The argument against agency lawmaking was articulated most recently by Supreme Court Justice Neil Gorsuch. He wrote the dissenting opinion in Gundy v. United States, a case involving lawmaking by the attorney general regarding the national sex offender registry. Gorsuch eloquently argued that lawmaking power belongs to Congress, and for good reason. Unlike career bureaucrats within the executive branch, Congress is democratically accountable to the people if they wind up making bad laws. Executive branch officials are supposed enforce the law, not create it. This is because — with the exception of the president — the people get no say in hiring and firing those in the executive branch.

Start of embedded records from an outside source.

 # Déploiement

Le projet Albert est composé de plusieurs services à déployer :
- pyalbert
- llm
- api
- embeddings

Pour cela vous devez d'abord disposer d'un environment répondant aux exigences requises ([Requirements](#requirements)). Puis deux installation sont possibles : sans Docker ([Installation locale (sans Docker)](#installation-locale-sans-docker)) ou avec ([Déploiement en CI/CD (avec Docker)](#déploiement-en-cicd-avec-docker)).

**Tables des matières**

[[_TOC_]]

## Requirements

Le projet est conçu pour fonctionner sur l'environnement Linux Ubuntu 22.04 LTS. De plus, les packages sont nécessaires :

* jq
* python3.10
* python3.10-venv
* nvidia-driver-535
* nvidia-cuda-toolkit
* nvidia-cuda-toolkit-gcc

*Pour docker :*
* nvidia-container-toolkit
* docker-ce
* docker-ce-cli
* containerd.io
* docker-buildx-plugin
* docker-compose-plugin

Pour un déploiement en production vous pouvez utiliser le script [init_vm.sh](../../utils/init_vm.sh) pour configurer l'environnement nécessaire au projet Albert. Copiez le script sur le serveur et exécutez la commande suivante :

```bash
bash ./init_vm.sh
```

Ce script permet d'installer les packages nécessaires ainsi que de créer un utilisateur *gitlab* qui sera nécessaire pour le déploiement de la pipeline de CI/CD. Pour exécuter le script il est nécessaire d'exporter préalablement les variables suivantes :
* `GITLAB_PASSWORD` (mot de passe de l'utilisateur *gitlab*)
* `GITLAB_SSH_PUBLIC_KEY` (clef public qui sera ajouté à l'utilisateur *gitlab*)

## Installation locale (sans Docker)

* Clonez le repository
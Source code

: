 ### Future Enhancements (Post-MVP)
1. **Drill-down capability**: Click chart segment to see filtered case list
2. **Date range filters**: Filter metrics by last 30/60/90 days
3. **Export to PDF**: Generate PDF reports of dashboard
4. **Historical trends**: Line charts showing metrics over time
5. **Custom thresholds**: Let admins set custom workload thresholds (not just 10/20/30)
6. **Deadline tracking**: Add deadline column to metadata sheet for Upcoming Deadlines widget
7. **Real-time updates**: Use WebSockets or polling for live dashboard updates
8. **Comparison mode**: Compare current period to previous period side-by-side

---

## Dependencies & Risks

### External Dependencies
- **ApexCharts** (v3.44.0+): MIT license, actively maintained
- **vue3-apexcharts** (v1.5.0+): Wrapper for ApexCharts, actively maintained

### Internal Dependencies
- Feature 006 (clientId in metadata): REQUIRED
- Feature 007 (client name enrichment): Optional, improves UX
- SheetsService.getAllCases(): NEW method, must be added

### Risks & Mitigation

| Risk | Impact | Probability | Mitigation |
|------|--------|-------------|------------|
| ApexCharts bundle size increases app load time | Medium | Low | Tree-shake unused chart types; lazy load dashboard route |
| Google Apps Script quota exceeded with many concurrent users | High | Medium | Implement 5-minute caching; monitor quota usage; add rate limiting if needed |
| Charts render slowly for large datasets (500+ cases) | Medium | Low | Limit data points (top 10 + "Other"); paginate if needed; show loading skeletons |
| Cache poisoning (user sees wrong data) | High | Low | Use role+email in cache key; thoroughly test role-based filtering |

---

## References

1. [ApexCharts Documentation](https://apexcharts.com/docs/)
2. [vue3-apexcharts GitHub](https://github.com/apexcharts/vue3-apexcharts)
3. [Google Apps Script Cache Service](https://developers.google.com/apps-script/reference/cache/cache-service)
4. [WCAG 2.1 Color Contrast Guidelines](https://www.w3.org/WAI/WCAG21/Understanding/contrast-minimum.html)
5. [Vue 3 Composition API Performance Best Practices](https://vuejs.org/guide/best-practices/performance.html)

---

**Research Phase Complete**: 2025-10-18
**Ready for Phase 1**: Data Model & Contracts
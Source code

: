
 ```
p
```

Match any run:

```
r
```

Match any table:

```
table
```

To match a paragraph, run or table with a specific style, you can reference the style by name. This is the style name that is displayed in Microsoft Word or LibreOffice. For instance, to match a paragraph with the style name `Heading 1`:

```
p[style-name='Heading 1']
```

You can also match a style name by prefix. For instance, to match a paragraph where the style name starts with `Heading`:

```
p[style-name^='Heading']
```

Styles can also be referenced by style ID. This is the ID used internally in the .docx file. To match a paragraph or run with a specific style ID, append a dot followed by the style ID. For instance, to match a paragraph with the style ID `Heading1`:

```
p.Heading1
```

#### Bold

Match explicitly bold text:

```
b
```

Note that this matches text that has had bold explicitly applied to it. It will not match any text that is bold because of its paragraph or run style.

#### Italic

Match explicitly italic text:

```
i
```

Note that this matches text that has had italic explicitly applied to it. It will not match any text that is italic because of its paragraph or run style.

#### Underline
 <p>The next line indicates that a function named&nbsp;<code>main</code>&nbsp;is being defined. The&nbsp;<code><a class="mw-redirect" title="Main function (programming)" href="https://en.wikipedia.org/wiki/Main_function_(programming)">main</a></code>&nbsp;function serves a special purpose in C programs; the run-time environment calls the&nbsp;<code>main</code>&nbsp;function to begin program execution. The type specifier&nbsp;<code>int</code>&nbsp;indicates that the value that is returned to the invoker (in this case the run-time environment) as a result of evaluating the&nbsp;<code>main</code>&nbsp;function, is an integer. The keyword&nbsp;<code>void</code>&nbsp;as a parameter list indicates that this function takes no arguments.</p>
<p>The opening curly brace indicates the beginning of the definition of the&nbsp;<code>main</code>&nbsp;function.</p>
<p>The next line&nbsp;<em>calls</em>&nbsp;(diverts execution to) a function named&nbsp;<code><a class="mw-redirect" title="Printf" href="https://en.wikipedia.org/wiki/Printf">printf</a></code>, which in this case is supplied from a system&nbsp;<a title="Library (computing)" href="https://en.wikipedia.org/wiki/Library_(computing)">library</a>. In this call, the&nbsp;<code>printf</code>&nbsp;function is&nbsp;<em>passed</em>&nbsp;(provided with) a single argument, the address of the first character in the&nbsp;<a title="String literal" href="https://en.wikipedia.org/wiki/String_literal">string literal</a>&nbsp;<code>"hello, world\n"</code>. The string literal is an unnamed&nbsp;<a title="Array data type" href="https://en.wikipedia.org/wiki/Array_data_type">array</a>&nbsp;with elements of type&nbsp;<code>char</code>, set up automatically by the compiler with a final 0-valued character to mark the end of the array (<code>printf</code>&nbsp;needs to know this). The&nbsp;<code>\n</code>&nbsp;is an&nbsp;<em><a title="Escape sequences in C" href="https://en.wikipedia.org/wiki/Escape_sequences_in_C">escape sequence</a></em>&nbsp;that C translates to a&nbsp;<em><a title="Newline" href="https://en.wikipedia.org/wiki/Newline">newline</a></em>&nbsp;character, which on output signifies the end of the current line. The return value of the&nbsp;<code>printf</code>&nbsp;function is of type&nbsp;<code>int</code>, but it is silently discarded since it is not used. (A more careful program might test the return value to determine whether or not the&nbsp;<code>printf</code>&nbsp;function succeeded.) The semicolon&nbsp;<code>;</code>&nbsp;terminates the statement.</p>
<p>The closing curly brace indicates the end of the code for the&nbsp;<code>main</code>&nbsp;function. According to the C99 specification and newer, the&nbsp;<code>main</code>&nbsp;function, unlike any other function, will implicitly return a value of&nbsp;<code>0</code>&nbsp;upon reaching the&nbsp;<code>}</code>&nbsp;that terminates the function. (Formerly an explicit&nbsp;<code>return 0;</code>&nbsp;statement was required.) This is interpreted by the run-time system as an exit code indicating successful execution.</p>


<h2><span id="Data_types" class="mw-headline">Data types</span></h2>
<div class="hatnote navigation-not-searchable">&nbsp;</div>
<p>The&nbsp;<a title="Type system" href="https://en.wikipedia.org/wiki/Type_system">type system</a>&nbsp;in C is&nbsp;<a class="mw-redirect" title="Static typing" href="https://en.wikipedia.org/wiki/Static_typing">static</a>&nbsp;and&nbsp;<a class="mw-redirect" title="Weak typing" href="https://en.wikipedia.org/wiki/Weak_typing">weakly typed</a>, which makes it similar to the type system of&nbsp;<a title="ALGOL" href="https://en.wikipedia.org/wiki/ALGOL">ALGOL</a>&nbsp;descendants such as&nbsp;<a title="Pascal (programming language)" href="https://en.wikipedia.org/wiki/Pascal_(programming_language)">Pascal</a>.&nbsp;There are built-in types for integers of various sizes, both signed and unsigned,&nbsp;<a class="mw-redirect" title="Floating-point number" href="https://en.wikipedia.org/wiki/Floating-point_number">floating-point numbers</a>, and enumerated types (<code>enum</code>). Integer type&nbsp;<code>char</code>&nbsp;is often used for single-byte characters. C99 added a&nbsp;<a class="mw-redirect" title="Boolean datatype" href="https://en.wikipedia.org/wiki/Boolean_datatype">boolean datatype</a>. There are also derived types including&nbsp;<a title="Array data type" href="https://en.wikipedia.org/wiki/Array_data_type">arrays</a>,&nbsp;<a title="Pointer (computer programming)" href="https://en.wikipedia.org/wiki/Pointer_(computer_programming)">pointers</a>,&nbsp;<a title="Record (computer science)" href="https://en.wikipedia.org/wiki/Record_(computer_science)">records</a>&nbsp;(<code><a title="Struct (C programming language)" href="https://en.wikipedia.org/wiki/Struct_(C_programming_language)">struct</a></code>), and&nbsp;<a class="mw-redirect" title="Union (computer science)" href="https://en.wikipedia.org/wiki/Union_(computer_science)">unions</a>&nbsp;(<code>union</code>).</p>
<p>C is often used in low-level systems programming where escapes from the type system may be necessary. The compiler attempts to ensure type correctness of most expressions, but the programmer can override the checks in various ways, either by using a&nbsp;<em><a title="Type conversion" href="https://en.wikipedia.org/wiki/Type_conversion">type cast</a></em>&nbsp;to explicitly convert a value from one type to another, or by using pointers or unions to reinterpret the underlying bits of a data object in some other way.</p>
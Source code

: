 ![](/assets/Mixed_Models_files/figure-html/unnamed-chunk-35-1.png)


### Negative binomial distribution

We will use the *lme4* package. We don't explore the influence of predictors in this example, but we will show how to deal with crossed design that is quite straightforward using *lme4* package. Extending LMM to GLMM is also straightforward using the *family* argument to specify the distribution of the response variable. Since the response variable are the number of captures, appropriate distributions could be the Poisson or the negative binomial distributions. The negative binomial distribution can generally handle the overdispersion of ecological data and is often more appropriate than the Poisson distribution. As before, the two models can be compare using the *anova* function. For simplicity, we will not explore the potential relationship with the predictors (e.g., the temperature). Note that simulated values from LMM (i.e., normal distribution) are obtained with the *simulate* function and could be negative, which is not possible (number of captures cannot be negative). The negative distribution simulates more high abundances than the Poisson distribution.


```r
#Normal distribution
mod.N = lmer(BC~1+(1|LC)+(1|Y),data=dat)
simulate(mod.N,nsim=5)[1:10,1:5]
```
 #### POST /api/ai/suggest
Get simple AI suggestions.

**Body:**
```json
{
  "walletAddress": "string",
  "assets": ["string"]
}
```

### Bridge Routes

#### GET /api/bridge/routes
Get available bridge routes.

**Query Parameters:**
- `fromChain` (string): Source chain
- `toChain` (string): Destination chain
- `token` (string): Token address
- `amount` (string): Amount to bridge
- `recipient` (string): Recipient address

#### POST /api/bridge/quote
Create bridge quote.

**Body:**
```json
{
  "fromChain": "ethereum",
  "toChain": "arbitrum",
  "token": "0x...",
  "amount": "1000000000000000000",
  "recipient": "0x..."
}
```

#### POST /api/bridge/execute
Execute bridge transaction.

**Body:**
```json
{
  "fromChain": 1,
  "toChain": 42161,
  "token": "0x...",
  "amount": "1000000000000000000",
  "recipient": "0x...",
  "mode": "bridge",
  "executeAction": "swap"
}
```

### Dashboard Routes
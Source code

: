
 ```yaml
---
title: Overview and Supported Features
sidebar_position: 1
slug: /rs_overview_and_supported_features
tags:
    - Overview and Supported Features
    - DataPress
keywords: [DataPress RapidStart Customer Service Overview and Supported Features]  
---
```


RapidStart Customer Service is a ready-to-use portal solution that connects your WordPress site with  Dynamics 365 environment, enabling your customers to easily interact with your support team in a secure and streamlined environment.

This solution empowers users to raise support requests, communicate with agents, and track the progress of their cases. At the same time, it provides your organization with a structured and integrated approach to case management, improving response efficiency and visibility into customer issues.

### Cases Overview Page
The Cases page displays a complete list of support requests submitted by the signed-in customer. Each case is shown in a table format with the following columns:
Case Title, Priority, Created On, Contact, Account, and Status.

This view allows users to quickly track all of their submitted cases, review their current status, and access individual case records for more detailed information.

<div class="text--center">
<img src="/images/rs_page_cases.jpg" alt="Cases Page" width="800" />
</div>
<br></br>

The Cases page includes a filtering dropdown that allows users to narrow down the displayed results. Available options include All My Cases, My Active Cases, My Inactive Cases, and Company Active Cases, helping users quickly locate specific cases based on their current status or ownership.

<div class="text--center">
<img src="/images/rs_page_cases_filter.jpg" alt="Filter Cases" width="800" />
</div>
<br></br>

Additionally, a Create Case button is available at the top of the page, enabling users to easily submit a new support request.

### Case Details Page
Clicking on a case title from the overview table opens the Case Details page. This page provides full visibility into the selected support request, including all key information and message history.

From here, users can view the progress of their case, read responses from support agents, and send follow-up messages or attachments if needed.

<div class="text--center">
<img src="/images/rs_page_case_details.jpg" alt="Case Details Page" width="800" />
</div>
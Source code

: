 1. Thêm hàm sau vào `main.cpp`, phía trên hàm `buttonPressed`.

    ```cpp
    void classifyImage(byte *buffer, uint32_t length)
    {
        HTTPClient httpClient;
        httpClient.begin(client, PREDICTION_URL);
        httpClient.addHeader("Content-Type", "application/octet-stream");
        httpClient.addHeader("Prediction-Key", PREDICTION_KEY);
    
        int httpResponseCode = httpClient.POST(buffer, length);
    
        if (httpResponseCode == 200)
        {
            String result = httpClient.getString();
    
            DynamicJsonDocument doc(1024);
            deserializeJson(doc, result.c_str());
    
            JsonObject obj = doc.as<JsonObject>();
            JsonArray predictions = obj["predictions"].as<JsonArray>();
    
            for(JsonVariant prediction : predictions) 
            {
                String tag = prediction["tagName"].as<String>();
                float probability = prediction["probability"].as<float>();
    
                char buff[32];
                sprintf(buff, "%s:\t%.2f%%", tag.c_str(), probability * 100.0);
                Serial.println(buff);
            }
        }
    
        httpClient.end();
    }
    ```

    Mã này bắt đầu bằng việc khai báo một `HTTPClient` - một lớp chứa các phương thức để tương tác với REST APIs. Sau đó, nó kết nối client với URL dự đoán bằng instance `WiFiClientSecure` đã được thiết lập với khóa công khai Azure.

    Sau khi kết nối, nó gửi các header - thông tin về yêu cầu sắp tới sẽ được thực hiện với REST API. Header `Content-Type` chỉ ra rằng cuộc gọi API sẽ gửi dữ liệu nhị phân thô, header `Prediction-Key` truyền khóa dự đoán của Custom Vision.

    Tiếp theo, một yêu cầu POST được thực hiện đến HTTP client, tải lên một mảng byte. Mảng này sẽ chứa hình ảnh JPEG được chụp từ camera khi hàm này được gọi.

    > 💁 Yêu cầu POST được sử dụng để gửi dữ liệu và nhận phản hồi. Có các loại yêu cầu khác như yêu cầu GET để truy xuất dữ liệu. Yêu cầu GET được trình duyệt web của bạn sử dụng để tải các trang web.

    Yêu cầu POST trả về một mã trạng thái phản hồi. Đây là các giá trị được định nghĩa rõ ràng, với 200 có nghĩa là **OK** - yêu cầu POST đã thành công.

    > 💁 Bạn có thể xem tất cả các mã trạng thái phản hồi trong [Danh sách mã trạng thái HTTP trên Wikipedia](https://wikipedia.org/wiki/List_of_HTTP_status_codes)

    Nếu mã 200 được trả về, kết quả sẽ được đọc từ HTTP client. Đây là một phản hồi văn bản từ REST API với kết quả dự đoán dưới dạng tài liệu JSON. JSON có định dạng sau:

To be sure, President Trump campaigned on aggressive elimination of federal regulations — which is a longstanding GOP objective — and has held to this promise. Proponents of deregulation argue that the federal administrative bureaucracy is bloated and inefficient, and that regulation of free markets is bad for businesses and bad for the economy. Everyone does better if the markets are allowed to function unimpeded by bureaucrats who wind up blocking progress and innovation.
That’s a fine position to take, of course — so long as what is good for the goose is also good for the gander. The problem with the conservative argument against lawmaking by agencies is that it’s often — and conveniently — abandoned once an agency does something that conservatives like politically.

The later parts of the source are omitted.